**WORK TASK**
Every line of the entries with the word "textbf" in it should be shown.

********************

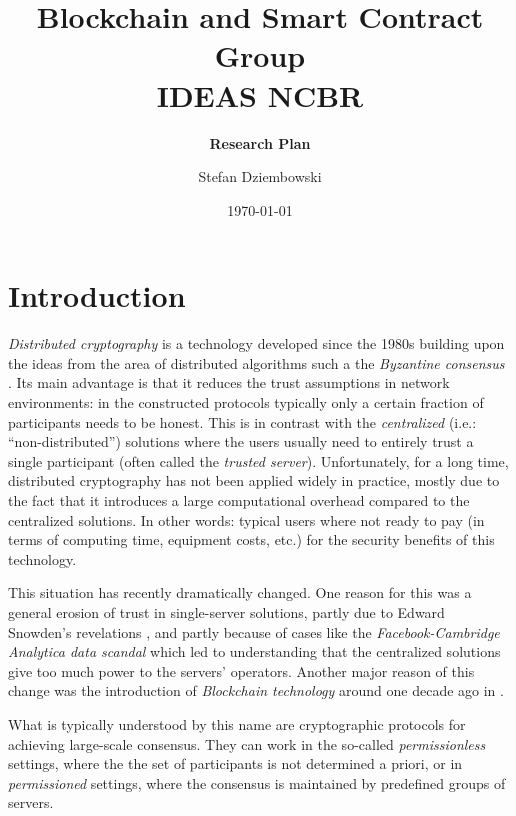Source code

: \documentclass{article}
\title{\textbf{Blockchain and Smart Contract Group\\ IDEAS NCBR}}
\subtitle{\textbf{Research Plan}}
\date{\today}
\author{Stefan Dziembowski}
\begin{document}
	
\maketitle

\section{Introduction}


\emph{Distributed cryptography} is a technology developed since the 1980s \cite{DBLP:conf/focs/Yao86,DBLP:conf/stoc/GoldreichMW87,DBLP:conf/crypto/ChaumCD87,DBLP:conf/stoc/Ben-OrGW88} building upon the ideas from the area of distributed algorithms such a the \emph{Byzantine consensus} \cite{DBLP:journals/toplas/LamportSP82}.  Its main advantage is that it reduces the trust assumptions in network environments: in the constructed protocols typically only a certain fraction of participants needs to be honest. This is in contrast with the \emph{centralized} (i.e.: ``non-distributed'') solutions where the users usually need to entirely trust a single participant (often called the \emph{trusted server}). Unfortunately, for a long time, distributed cryptography has not been applied  widely in practice, mostly due to the fact that it introduces a large computational overhead compared to the centralized solutions. In other words: typical users where not ready to pay (in terms of computing time, equipment costs, etc.) for the security benefits of this technology.

This situation has  recently dramatically changed. One reason for this was a general erosion of trust in single-server solutions, partly due to Edward Snowden's revelations \cite{enwiki:1029775076}, and partly because of cases like the \emph{Facebook-Cambridge Analytica data scandal} \cite{enwiki:1029165846} which led to understanding that the centralized solutions give too much power to the servers' operators. Another major reason of this change was the introduction of \emph{Blockchain technology} around one decade ago in \cite{nakamoto2008bitcoin}. 

What is typically understood by this name are cryptographic protocols for achieving large-scale consensus. They can work in the so-called \emph{permissionless} settings, where the the set of participants is not determined a priori, or in \emph{permissioned} settings, where the consensus is maintained by predefined groups of servers. 
\end{document}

********************

**ANSWER FOR THIS EXERCISE**
\title{\textbf{Blockchain and Smart Contract Group\\ IDEAS NCBR}}
\subtitle{\textbf{Research Plan}}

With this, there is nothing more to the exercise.